** Problem details **
Reproduce the data in its entirety, exactly as written.

** The data **
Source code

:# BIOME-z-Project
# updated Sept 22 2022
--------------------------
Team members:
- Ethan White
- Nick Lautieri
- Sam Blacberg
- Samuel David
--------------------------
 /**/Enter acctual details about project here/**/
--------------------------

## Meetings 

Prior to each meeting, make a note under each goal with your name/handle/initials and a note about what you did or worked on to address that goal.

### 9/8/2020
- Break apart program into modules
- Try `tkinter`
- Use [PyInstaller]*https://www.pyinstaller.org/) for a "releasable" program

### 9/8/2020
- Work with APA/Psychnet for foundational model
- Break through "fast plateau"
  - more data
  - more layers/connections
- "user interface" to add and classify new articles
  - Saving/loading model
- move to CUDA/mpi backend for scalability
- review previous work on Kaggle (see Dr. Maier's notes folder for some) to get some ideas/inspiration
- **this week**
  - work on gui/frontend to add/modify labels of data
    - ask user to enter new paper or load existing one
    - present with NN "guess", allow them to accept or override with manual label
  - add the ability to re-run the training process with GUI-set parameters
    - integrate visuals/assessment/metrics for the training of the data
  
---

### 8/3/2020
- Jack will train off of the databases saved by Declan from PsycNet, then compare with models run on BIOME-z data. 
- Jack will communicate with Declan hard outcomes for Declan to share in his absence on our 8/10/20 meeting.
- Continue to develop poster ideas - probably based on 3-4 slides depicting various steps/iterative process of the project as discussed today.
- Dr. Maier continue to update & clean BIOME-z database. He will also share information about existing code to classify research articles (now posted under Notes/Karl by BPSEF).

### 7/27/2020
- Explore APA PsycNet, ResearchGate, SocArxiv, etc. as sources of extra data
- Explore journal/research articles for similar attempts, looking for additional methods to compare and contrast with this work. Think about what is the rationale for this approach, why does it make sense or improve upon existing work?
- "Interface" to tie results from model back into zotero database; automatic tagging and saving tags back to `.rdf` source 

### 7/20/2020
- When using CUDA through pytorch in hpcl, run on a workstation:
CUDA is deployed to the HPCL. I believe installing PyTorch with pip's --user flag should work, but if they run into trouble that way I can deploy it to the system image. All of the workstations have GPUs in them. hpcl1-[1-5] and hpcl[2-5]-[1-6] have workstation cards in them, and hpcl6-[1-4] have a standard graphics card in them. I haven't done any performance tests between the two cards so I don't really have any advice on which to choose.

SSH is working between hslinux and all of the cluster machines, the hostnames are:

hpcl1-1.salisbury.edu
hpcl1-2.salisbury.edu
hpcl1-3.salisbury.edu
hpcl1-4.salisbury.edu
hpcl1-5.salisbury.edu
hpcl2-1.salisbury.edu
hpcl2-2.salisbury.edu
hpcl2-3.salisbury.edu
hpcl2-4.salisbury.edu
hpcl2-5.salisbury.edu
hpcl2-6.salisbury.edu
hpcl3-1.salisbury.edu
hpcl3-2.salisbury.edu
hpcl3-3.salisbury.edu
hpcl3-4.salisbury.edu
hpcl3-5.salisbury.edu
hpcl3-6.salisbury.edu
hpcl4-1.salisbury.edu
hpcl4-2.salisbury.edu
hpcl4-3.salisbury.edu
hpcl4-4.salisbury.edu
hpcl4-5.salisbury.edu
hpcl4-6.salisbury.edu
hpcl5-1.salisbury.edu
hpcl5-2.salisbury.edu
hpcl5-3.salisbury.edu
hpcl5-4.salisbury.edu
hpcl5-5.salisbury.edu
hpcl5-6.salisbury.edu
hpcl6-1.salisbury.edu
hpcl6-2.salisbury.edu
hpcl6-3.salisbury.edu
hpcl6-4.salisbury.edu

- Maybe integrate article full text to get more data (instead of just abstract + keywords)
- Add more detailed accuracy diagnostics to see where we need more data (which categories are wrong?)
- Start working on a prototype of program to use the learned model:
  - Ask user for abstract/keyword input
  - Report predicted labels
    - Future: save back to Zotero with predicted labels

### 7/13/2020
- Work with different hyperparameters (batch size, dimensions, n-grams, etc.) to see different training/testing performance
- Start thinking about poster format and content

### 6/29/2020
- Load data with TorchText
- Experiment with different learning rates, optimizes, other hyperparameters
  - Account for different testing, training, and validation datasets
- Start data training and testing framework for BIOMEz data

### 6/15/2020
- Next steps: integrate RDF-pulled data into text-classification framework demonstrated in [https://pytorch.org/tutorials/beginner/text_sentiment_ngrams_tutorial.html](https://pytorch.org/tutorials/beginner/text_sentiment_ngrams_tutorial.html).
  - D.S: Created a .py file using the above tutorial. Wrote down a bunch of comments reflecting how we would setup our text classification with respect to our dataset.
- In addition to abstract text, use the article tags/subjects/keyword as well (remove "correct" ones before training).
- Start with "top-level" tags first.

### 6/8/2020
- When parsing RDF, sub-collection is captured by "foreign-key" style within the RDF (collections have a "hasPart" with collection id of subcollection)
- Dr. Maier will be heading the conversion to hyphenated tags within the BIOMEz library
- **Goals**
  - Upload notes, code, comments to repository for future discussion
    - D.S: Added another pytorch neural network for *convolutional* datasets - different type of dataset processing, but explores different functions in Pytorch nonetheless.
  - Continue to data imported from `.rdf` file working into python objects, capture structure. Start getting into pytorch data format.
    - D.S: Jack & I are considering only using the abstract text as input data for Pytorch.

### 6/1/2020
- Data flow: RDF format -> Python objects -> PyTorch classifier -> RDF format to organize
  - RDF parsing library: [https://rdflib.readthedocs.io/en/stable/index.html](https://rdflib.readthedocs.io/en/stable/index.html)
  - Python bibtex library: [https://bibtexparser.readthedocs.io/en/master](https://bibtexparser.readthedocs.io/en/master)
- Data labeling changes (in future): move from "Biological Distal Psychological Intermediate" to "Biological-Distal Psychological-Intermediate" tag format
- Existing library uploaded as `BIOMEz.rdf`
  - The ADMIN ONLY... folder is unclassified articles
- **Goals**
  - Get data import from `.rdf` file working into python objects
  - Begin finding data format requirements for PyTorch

** Final answer **
Source code

:# BIOME-z-Project
# updated Sept 22 2022
--------------------------
Team members:
- Ethan White
- Nick Lautieri
- Sam Blacberg
- Samuel David
--------------------------
 /**/Enter acctual details about project here/**/
--------------------------

## Meetings 

Prior to each meeting, make a note under each goal with your name/handle/initials and a note about what you did or worked on to address that goal.

### 9/8/2020
- Break apart program into modules
- Try `tkinter`
- Use [PyInstaller]*https://www.pyinstaller.org/) for a "releasable" program

### 9/8/2020
- Work with APA/Psychnet for foundational model
- Break through "fast plateau"
  - more data
  - more layers/connections
- "user interface" to add and classify new articles
  - Saving/loading model
- move to CUDA/mpi backend for scalability
- review previous work on Kaggle (see Dr. Maier's notes folder for some) to get some ideas/inspiration
- **this week**
  - work on gui/frontend to add/modify labels of data
    - ask user to enter new paper or load existing one
    - present with NN "guess", allow them to accept or override with manual label
  - add the ability to re-run the training process with GUI-set parameters
    - integrate visuals/assessment/metrics for the training of the data
  
---

### 8/3/2020
- Jack will train off of the databases saved by Declan from PsycNet, then compare with models run on BIOME-z data. 
- Jack will communicate with Declan hard outcomes for Declan to share in his absence on our 8/10/20 meeting.
- Continue to develop poster ideas - probably based on 3-4 slides depicting various steps/iterative process of the project as discussed today.
- Dr. Maier continue to update & clean BIOME-z database. He will also share information about existing code to classify research articles (now posted under Notes/Karl by BPSEF).

### 7/27/2020
- Explore APA PsycNet, ResearchGate, SocArxiv, etc. as sources of extra data
- Explore journal/research articles for similar attempts, looking for additional methods to compare and contrast with this work. Think about what is the rationale for this approach, why does it make sense or improve upon existing work?
- "Interface" to tie results from model back into zotero database; automatic tagging and saving tags back to `.rdf` source 

### 7/20/2020
- When using CUDA through pytorch in hpcl, run on a workstation:
CUDA is deployed to the HPCL. I believe installing PyTorch with pip's --user flag should work, but if they run into trouble that way I can deploy it to the system image. All of the workstations have GPUs in them. hpcl1-[1-5] and hpcl[2-5]-[1-6] have workstation cards in them, and hpcl6-[1-4] have a standard graphics card in them. I haven't done any performance tests between the two cards so I don't really have any advice on which to choose.

SSH is working between hslinux and all of the cluster machines, the hostnames are:

hpcl1-1.salisbury.edu
hpcl1-2.salisbury.edu
hpcl1-3.salisbury.edu
hpcl1-4.salisbury.edu
hpcl1-5.salisbury.edu
hpcl2-1.salisbury.edu
hpcl2-2.salisbury.edu
hpcl2-3.salisbury.edu
hpcl2-4.salisbury.edu
hpcl2-5.salisbury.edu
hpcl2-6.salisbury.edu
hpcl3-1.salisbury.edu
hpcl3-2.salisbury.edu
hpcl3-3.salisbury.edu
hpcl3-4.salisbury.edu
hpcl3-5.salisbury.edu
hpcl3-6.salisbury.edu
hpcl4-1.salisbury.edu
hpcl4-2.salisbury.edu
hpcl4-3.salisbury.edu
hpcl4-4.salisbury.edu
hpcl4-5.salisbury.edu
hpcl4-6.salisbury.edu
hpcl5-1.salisbury.edu
hpcl5-2.salisbury.edu
hpcl5-3.salisbury.edu
hpcl5-4.salisbury.edu
hpcl5-5.salisbury.edu
hpcl5-6.salisbury.edu
hpcl6-1.salisbury.edu
hpcl6-2.salisbury.edu
hpcl6-3.salisbury.edu
hpcl6-4.salisbury.edu

- Maybe integrate article full text to get more data (instead of just abstract + keywords)
- Add more detailed accuracy diagnostics to see where we need more data (which categories are wrong?)
- Start working on a prototype of program to use the learned model:
  - Ask user for abstract/keyword input
  - Report predicted labels
    - Future: save back to Zotero with predicted labels

### 7/13/2020
- Work with different hyperparameters (batch size, dimensions, n-grams, etc.) to see different training/testing performance
- Start thinking about poster format and content

### 6/29/2020
- Load data with TorchText
- Experiment with different learning rates, optimizes, other hyperparameters
  - Account for different testing, training, and validation datasets
- Start data training and testing framework for BIOMEz data

### 6/15/2020
- Next steps: integrate RDF-pulled data into text-classification framework demonstrated in [https://pytorch.org/tutorials/beginner/text_sentiment_ngrams_tutorial.html](https://pytorch.org/tutorials/beginner/text_sentiment_ngrams_tutorial.html).
  - D.S: Created a .py file using the above tutorial. Wrote down a bunch of comments reflecting how we would setup our text classification with respect to our dataset.
- In addition to abstract text, use the article tags/subjects/keyword as well (remove "correct" ones before training).
- Start with "top-level" tags first.

### 6/8/2020
- When parsing RDF, sub-collection is captured by "foreign-key" style within the RDF (collections have a "hasPart" with collection id of subcollection)
- Dr. Maier will be heading the conversion to hyphenated tags within the BIOMEz library
- **Goals**
  - Upload notes, code, comments to repository for future discussion
    - D.S: Added another pytorch neural network for *convolutional* datasets - different type of dataset processing, but explores different functions in Pytorch nonetheless.
  - Continue to data imported from `.rdf` file working into python objects, capture structure. Start getting into pytorch data format.
    - D.S: Jack & I are considering only using the abstract text as input data for Pytorch.

### 6/1/2020
- Data flow: RDF format -> Python objects -> PyTorch classifier -> RDF format to organize
  - RDF parsing library: [https://rdflib.readthedocs.io/en/stable/index.html](https://rdflib.readthedocs.io/en/stable/index.html)
  - Python bibtex library: [https://bibtexparser.readthedocs.io/en/master](https://bibtexparser.readthedocs.io/en/master)
- Data labeling changes (in future): move from "Biological Distal Psychological Intermediate" to "Biological-Distal Psychological-Intermediate" tag format
- Existing library uploaded as `BIOMEz.rdf`
  - The ADMIN ONLY... folder is unclassified articles
- **Goals**
  - Get data import from `.rdf` file working into python objects
  - Begin finding data format requirements for PyTorch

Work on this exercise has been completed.